• _WHAT NEEDS TO BE DONE_: Every line of the material that includes the word "proposition" is to be shown.

• _DATA SHOWN_:
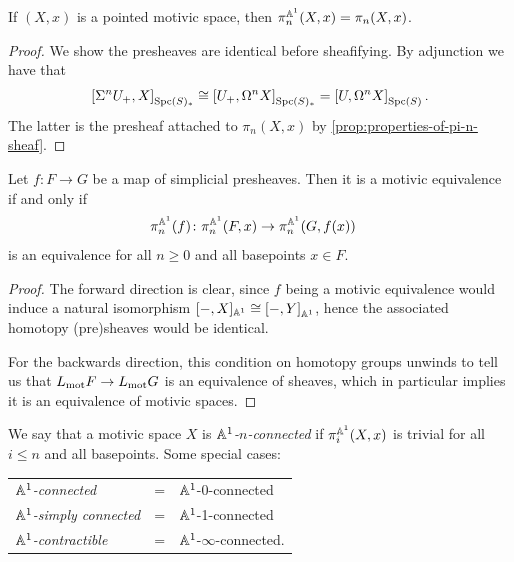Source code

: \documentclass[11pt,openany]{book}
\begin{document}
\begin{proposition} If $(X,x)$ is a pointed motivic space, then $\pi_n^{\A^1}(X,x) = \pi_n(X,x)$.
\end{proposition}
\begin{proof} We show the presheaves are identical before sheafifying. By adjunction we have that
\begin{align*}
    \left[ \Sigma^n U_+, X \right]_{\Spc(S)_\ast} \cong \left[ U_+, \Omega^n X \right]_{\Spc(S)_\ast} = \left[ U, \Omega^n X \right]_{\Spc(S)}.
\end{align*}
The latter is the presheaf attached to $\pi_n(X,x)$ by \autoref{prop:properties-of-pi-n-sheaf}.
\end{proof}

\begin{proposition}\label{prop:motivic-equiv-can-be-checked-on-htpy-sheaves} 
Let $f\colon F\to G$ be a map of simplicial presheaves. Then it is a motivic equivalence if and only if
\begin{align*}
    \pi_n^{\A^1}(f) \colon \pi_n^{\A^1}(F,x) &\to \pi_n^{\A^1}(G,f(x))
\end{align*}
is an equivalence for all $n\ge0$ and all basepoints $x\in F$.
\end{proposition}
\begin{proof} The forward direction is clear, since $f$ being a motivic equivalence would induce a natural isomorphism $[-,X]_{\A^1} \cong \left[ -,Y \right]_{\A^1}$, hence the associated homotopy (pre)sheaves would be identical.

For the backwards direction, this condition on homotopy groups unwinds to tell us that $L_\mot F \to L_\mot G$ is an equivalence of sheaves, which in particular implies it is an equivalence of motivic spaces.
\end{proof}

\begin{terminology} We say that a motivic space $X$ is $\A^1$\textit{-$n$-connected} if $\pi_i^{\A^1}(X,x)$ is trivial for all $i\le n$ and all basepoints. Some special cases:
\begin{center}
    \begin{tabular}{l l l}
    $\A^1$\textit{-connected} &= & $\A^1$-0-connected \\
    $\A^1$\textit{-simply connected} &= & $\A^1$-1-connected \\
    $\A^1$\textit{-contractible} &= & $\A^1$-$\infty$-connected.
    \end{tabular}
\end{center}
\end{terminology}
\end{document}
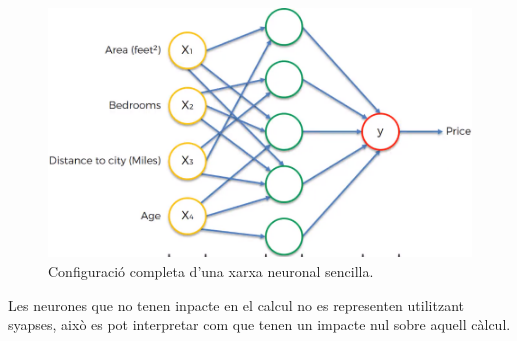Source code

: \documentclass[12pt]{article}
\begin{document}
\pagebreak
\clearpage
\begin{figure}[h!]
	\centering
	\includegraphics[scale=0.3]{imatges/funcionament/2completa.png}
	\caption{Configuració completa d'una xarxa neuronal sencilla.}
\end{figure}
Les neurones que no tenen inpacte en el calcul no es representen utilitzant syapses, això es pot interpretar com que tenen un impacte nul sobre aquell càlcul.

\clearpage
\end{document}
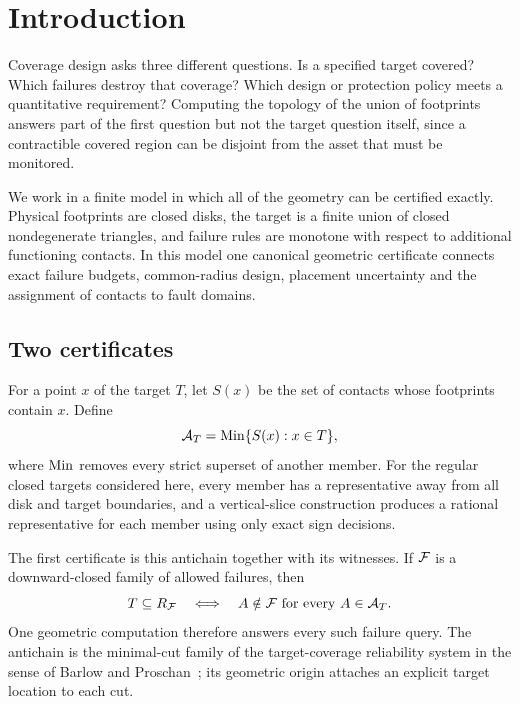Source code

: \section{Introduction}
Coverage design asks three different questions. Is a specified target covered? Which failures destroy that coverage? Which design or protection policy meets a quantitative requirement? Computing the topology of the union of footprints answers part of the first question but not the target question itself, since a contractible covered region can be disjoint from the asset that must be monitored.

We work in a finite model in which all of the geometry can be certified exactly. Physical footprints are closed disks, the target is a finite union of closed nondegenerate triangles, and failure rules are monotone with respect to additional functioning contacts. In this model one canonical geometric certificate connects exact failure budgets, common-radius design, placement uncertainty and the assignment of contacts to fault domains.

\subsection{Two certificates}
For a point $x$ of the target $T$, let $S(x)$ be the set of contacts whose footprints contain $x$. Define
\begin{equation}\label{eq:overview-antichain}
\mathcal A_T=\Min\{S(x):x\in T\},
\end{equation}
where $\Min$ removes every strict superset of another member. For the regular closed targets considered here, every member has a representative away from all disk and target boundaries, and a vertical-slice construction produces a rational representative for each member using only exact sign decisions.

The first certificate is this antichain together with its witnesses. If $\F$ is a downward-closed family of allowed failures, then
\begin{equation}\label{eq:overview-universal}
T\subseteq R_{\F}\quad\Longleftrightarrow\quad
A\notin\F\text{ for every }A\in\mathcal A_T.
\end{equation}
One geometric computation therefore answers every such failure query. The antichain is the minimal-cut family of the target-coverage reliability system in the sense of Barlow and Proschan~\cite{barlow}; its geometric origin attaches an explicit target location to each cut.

• _PROBLEM SOLUTION_:
\begin{proposition} If $(X,x)$ is a pointed motivic space, then $\pi_n^{\A^1}(X,x) = \pi_n(X,x)$.
\end{proposition}
\begin{proposition}\label{prop:motivic-equiv-can-be-checked-on-htpy-sheaves} 
\end{proposition}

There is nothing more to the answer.